It was 1952, yet to them, it feels like yesterday. Sisters Vel Addison and Suzanne Cline spent seven years growing up at Children’s Home Society of Florida’s (CHS) Buckner Division – and they have nothing but fond memories.

With a sparkle in their eyes and a bounce in their laughs, you’d think they were the same little girls running through the halls in the 1950s. From the ages of 7 – 14 and 6 – 13 respectively, Vel and Suzanne spent crucial years of their girlhood in what is now the Andrews Building, an administrative office on the Buckner campus.

It all started when the girls’ parents divorced. Their mother was left with five girls, worked two jobs and suffered from continuous back problems. So, their father agreed to take the three youngest sisters – Vel, Suzanne and Suzanne’s twin. When a neighbor discovered the girls home alone in the afternoons, their father was given two choices: hire a housekeeper or put them in a home. Since he couldn’t afford help, he brought them to CHS, where he visited every Sunday.

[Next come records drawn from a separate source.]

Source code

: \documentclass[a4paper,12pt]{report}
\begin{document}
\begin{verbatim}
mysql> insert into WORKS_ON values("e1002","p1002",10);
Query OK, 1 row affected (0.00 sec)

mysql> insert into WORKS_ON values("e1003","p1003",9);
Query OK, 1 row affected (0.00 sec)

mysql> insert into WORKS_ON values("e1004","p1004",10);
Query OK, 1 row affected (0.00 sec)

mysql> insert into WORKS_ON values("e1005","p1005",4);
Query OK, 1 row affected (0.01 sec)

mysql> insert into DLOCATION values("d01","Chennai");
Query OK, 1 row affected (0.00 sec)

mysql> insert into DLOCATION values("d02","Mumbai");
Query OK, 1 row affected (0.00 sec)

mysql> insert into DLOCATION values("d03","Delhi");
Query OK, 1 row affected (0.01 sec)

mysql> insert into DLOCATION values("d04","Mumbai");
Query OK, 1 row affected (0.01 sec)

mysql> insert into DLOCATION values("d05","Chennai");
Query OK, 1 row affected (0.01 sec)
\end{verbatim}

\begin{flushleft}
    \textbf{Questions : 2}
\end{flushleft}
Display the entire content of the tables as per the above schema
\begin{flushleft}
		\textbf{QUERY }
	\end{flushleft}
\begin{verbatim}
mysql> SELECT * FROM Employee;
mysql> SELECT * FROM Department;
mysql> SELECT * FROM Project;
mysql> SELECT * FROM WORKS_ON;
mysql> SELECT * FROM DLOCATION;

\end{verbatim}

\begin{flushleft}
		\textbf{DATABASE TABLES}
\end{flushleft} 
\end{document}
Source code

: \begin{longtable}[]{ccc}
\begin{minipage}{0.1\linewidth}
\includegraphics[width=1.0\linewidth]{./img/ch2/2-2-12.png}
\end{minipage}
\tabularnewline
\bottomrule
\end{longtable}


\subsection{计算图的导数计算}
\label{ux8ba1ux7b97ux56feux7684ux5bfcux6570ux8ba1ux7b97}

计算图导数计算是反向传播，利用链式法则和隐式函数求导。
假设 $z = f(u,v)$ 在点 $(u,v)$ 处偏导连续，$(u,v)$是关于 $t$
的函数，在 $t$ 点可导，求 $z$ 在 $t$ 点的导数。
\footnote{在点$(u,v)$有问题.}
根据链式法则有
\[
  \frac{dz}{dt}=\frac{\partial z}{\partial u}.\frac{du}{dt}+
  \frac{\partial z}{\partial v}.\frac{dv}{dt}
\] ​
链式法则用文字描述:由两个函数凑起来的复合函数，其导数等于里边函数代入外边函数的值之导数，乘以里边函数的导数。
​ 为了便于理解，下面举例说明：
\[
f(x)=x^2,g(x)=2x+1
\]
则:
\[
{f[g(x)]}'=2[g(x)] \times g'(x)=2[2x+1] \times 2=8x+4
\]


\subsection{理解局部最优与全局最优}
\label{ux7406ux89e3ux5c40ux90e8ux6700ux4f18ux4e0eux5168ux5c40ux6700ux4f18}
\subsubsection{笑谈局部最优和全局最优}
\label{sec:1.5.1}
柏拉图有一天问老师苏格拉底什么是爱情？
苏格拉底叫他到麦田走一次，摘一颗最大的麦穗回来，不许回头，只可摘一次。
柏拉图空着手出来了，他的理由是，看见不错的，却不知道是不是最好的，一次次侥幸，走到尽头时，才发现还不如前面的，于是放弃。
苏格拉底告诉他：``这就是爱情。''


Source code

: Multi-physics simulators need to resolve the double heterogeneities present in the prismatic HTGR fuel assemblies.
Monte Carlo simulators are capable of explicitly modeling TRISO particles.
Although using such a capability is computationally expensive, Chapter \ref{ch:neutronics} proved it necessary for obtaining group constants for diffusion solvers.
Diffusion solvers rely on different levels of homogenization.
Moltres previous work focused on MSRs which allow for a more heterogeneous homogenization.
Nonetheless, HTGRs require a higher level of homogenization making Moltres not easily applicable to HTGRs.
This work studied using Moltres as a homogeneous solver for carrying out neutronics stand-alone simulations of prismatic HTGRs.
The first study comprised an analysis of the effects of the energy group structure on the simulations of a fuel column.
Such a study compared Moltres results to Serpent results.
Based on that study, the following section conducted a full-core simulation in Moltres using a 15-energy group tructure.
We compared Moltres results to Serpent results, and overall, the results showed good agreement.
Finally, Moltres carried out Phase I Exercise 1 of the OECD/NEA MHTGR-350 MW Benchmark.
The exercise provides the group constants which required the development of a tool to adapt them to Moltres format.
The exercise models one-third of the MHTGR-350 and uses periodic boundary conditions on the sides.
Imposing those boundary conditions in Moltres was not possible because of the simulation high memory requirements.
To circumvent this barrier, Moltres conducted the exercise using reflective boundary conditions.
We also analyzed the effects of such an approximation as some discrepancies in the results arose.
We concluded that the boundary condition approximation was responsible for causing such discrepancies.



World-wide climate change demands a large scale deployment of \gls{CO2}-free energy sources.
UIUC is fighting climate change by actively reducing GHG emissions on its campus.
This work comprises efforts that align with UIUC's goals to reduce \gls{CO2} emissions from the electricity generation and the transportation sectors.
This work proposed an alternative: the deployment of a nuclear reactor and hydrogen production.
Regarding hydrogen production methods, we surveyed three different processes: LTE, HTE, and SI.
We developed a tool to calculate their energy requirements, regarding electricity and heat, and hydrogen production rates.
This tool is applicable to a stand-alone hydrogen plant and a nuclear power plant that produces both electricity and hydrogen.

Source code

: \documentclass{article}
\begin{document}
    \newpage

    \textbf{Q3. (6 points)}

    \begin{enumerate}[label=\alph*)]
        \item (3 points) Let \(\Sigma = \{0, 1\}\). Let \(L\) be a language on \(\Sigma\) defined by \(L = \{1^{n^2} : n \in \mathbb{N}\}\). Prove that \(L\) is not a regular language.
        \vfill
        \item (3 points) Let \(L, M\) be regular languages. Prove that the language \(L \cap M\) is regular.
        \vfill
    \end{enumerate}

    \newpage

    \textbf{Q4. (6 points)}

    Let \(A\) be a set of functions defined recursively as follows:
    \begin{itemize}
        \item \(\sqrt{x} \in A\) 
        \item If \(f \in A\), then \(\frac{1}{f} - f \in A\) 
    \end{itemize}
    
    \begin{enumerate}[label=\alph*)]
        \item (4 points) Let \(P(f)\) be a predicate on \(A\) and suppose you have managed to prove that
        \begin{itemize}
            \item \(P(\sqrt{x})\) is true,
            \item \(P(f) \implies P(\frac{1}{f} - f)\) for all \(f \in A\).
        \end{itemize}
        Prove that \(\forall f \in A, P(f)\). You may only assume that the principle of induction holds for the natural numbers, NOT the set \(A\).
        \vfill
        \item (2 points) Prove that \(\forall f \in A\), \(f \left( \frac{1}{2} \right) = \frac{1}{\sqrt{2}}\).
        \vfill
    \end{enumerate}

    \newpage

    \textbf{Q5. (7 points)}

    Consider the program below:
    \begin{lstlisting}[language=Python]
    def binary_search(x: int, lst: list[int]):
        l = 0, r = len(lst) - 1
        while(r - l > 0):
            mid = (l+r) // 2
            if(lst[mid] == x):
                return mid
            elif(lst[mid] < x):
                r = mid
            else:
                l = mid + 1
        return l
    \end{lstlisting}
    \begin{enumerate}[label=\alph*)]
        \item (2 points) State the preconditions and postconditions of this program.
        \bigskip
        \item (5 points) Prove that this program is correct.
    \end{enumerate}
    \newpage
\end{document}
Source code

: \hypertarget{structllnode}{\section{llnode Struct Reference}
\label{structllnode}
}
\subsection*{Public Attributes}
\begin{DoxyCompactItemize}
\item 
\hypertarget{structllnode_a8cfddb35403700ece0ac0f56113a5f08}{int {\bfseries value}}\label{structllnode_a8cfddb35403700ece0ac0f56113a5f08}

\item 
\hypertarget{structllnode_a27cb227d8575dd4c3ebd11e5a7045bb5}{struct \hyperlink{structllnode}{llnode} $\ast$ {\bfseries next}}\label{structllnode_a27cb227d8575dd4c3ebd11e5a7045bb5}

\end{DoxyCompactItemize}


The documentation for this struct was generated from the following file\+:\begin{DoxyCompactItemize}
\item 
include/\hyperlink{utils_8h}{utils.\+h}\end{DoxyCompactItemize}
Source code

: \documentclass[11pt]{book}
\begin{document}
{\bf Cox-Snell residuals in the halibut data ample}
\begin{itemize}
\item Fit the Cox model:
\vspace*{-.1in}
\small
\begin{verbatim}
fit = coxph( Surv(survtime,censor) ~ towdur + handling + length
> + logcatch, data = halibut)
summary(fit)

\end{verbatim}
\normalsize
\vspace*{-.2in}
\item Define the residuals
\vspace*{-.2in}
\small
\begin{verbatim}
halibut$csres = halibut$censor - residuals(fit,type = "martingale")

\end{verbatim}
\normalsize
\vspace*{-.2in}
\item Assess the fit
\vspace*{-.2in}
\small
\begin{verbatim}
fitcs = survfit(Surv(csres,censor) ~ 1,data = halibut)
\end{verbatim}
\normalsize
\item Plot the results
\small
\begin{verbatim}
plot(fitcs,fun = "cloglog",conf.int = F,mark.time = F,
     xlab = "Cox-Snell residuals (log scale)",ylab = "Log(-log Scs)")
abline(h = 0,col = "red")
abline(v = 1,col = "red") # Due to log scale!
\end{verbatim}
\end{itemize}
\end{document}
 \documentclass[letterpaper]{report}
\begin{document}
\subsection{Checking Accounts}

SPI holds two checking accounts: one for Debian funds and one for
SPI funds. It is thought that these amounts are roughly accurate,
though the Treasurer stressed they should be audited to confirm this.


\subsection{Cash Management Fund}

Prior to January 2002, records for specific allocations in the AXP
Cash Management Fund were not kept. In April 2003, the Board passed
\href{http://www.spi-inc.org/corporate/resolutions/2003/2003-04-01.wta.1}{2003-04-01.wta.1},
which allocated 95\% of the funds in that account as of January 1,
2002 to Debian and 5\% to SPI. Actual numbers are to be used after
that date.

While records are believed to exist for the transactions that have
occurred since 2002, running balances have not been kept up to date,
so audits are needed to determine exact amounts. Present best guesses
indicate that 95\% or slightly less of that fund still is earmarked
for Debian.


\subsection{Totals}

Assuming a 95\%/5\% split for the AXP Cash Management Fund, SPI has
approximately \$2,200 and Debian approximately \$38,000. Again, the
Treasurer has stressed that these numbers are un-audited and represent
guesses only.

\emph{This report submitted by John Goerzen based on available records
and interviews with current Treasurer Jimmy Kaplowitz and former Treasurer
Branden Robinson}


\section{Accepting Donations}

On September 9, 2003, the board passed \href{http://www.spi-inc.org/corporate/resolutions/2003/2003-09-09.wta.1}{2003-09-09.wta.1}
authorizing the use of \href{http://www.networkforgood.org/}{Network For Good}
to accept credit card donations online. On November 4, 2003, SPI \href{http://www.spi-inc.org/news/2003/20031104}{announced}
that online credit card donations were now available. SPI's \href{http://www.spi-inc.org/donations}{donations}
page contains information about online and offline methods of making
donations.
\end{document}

“We had a good life here,” Suzanne says. “CHS was a good, controlled environment. We were protected. It gave us stability and predictability when we didn’t have it elsewhere.”

They followed a strict schedule, along with about 20 other girls. They had chores and were expected to get good grades. They had Bible study every night, attended church twice on Sundays and again on Wednesday evenings.

“We did everything together here; we were like a family,” Vel says.

“It taught me a lot of responsibility,” Suzanne says. Responsibility, they both say, that carried through into adulthood and into their years as mothers themselves. Both women, now grandmothers, became quite successful in the cosmetology field, even owning salons at one time.

Still, of their days at CHS, Vel says, “I remember just having a good time.”

“There was a lot of laughing,” Suzanne says.